Accordingly, once the parties to a communication are aware that a third-party is accessing their data, and have consented to such access, such apps become “authorised recipients” of the information they have accessed and are no longer third parties (other than the senders and recipients) to the communication[3].
Organisations that want to access information contained in texts or calls must ensure that they do not satisfy at least one of Element A or Element B:
Pursuant to the uproar around the Indian government’s alleged use of the Pegasus suite of spyware products, the Supreme Court of India, has established a “technical committee” to make recommendations regarding amendments to existing surveillance laws and securing an improved right to privacy. The findings of this committee have not yet been made public.
Generally, Indian laws on data protection and telecommunications are in a state of flux. The Indian government has published the Digital Personal Data Protection Bill, 2022 (“DPDP”) and the Indian Telecommunication Bill, 2022 (“Telecom Bill”) for public consultation. While both the DPDP and the Telecom Bill have been appreciated for easing compliance for businesses, they have also been subject to the widespread criticism that they do little to curb the Indian government’s powers of surveillance and rising concerns around phone tapping.

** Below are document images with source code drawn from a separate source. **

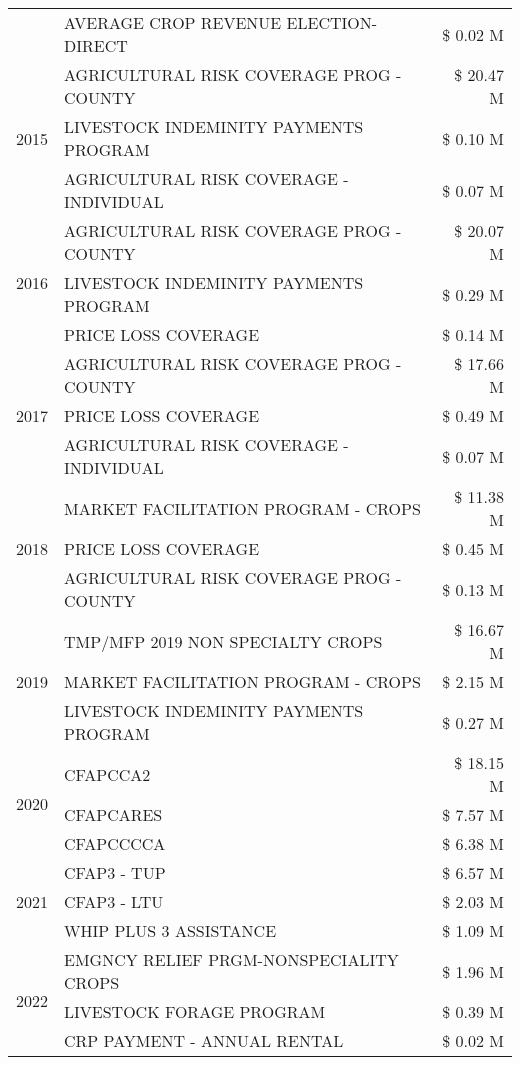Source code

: \begin{tabular}{llr}
 & AVERAGE CROP REVENUE ELECTION-DIRECT & \$ 0.02 M \\
\cline{1-3}
\multirow[t]{3}{*}{2015} & AGRICULTURAL RISK COVERAGE PROG - COUNTY & \$ 20.47 M \\
 & LIVESTOCK INDEMINITY PAYMENTS PROGRAM & \$ 0.10 M \\
 & AGRICULTURAL RISK COVERAGE - INDIVIDUAL & \$ 0.07 M \\
\cline{1-3}
\multirow[t]{3}{*}{2016} & AGRICULTURAL RISK COVERAGE PROG - COUNTY & \$ 20.07 M \\
 & LIVESTOCK INDEMINITY PAYMENTS PROGRAM & \$ 0.29 M \\
 & PRICE LOSS COVERAGE & \$ 0.14 M \\
\cline{1-3}
\multirow[t]{3}{*}{2017} & AGRICULTURAL RISK COVERAGE PROG - COUNTY & \$ 17.66 M \\
 & PRICE LOSS COVERAGE & \$ 0.49 M \\
 & AGRICULTURAL RISK COVERAGE - INDIVIDUAL & \$ 0.07 M \\
\cline{1-3}
\multirow[t]{3}{*}{2018} & MARKET FACILITATION PROGRAM - CROPS & \$ 11.38 M \\
 & PRICE LOSS COVERAGE & \$ 0.45 M \\
 & AGRICULTURAL RISK COVERAGE PROG - COUNTY & \$ 0.13 M \\
\cline{1-3}
\multirow[t]{3}{*}{2019} & TMP/MFP 2019 NON SPECIALTY CROPS & \$ 16.67 M \\
 & MARKET FACILITATION PROGRAM - CROPS & \$ 2.15 M \\
 & LIVESTOCK INDEMINITY PAYMENTS PROGRAM & \$ 0.27 M \\
\cline{1-3}
\multirow[t]{3}{*}{2020} & CFAPCCA2 & \$ 18.15 M \\
 & CFAPCARES & \$ 7.57 M \\
 & CFAPCCCCA & \$ 6.38 M \\
\cline{1-3}
\multirow[t]{3}{*}{2021} & CFAP3 - TUP & \$ 6.57 M \\
 & CFAP3 - LTU & \$ 2.03 M \\
 & WHIP PLUS 3 ASSISTANCE & \$ 1.09 M \\
\cline{1-3}
\multirow[t]{3}{*}{2022} & EMGNCY RELIEF PRGM-NONSPECIALITY CROPS & \$ 1.96 M \\
 & LIVESTOCK FORAGE PROGRAM & \$ 0.39 M \\
 & CRP PAYMENT - ANNUAL RENTAL & \$ 0.02 M \\
\cline{1-3}
\bottomrule
\end{tabular}

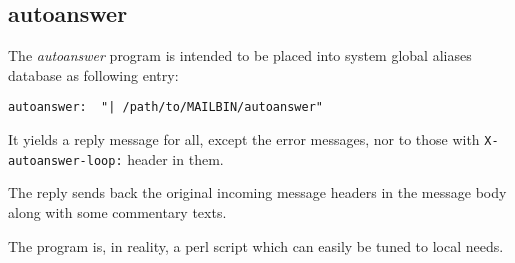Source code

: \subsection{autoanswer}



The {\em autoanswer\/} program is intended to be placed into
system global aliases database as following entry:

\begin{verbatim}
autoanswer:  "| /path/to/MAILBIN/autoanswer"
\end{verbatim}


It yields a reply message for all, except the error messages, nor
to those with {\tt X-autoanswer-loop:} header in them.

The reply sends back the original incoming message headers in the
message body along with some commentary texts.

The program is, in reality, a perl script which can easily be tuned
to local needs.

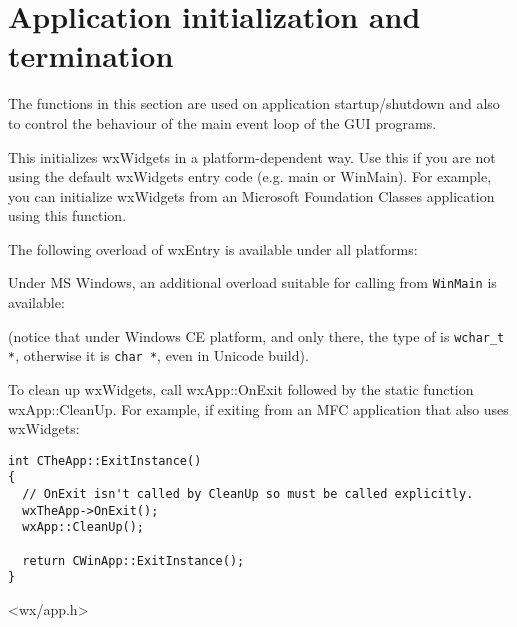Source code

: \section{Application initialization and termination}\label{appinifunctions}

The functions in this section are used on application startup/shutdown and also
to control the behaviour of the main event loop of the GUI programs.


\label{wxentry}

This initializes wxWidgets in a platform-dependent way. Use this if you are not
using the default wxWidgets entry code (e.g. main or WinMain). For example, you
can initialize wxWidgets from an Microsoft Foundation Classes application using
this function.

The following overload of wxEntry is available under all platforms:


Under MS Windows, an additional overload suitable for calling from 
\texttt{WinMain} is available:


(notice that under Windows CE platform, and only there, the type of 
 is \texttt{wchar\_t *}, otherwise it is \texttt{char *}, even in
Unicode build).




To clean up wxWidgets, call wxApp::OnExit followed by the static function
wxApp::CleanUp. For example, if exiting from an MFC application that also uses wxWidgets:

\begin{verbatim}
int CTheApp::ExitInstance()
{
  // OnExit isn't called by CleanUp so must be called explicitly.
  wxTheApp->OnExit();
  wxApp::CleanUp();

  return CWinApp::ExitInstance();
}
\end{verbatim}


<wx/app.h>



\label{wxentrycleanup}

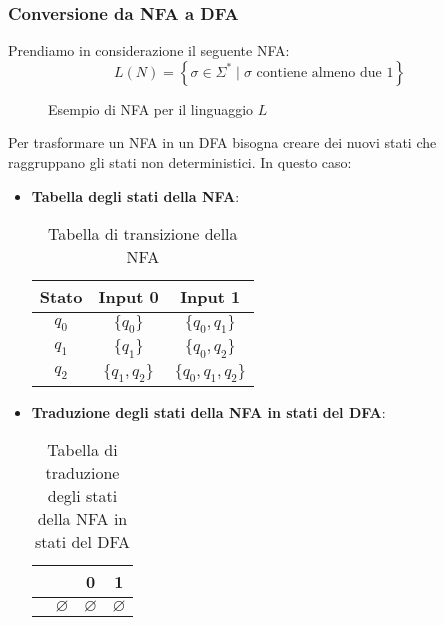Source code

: \documentclass[a4paper]{article}
\begin{document}
\subsubsection{Conversione da NFA a DFA}
Prendiamo in considerazione il seguente NFA:
  \[
  L(N) = \left\{ \sigma \in \Sigma^* \;\left|\; \sigma \text{ contiene almeno due } 1 \right. \right\}
  \] 
\begin{figure}[H]
  \centering
  \caption{Esempio di NFA per il linguaggio \( L \)}
\end{figure}
\noindent
Per trasformare un NFA in un DFA bisogna creare dei nuovi stati che raggruppano
gli stati non deterministici. In questo caso:
\begin{itemize}
  \item \textbf{Tabella degli stati della NFA}:
    \begin{table}[H]
      \centering
      \begin{tabular}{|c|c|c|}
        \hline
        Stato & Input 0 & Input 1\\
        \hline
        \( q_0 \) & \( \{q_0\} \) & \( \{q_0, q_1\} \)\\
        \( q_1 \) & \( \{q_1\} \) & \( \{q_0, q_2\} \)\\
        \( q_2 \) & \( \{q_1, q_2\} \) & \( \{q_0, q_1, q_2\} \)\\
        \hline
      \end{tabular}
      \caption{Tabella di transizione della NFA}
    \end{table}

  \item \textbf{Traduzione degli stati della NFA in stati del DFA}:
    \begin{table}[H]
      \centering
      \begin{tabular}{|c|c|c|c|}
        \hline
        & & 0 & 1 \\
        \hline
        & \( \varnothing \) & \( \varnothing \) & \( \varnothing \) \\

      \end{tabular}
      \caption{Tabella di traduzione degli stati della NFA in stati del DFA}
    \end{table}
\end{itemize}
\end{document}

The draft bills are in conformance with the status quo of Indian laws. The DPDP gives the central government the broad powers to exempt any government instrumentality from the applicability of the draft bill. The Telecom Bill contains the same provisions on interception of messages as the Telegraph Act. Nevertheless, we expect the legal framework on surveillance to radically transform in the coming few years. The Pegasus spyware fallout, judicial precedents, and the establishment of the “technical committee” signal that major reforms (both on government and private surveillance concerns) are on the horizon.
Please reach out to Mathew Chacko and Aadya Misra for queries.
[1] The Telecom Commercial Communications Customer Preference Regulations, 2018 (“TCCCPR”) issued under the Telecom Regulatory Authority of India Act 1997 establish a co-regulatory regime with TSPs to regulate the transmission of commercial communication over telecom networks.
[2] The authorities include agencies such as the Intelligence Bureau, Directorate of Enforcement, Central Board of Direct Taxes, and the Central Bureau of Investigation.
[3] It may be argued that if an app is installed on the recipient’s phone and not that of the sender, such access may still constitute privatised interception since the sender is not aware of and has not consented to the access. However, apps usually contractually require individuals to warrant (through their terms and conditions) that they have procured the consent of any third party whose personal data may be accessed by the app in the course of their communications. Separately, while the definition of interception referenced above does not expressly say so, it may be argued that where accessing information on calls and messages is authorised by law, it does not constitute unauthorised interception (for instance: the TCCCPR permits the access of text messages by private entities, but such access does not constitute unauthorised interception).